> _Your task_:
Return copies of the lines below that mention "refers".

[Plain-text document sources]
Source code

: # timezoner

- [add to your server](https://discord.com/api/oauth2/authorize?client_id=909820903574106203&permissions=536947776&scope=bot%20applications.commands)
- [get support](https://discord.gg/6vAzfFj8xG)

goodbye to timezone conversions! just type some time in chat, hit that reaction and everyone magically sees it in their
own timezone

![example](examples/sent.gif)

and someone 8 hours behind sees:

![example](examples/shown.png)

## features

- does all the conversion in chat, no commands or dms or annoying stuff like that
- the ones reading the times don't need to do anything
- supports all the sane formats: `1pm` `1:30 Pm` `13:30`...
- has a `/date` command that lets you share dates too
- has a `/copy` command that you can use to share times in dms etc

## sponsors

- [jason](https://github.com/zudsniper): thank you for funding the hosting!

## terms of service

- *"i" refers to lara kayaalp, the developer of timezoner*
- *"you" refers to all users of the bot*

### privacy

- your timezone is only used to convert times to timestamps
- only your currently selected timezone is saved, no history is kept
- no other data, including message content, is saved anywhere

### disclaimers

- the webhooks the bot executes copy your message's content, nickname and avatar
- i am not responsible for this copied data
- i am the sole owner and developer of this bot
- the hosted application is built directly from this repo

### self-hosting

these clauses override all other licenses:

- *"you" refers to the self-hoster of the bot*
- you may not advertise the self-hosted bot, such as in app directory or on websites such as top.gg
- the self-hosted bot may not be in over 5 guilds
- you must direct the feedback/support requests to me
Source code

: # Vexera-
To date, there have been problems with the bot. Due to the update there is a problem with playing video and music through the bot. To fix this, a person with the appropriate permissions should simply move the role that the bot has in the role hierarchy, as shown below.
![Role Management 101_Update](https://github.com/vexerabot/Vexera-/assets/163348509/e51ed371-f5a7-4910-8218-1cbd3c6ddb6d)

> _Solution below_:
- *"i" refers to lara kayaalp, the developer of timezoner*
- *"you" refers to all users of the bot*
- *"you" refers to the self-hoster of the bot*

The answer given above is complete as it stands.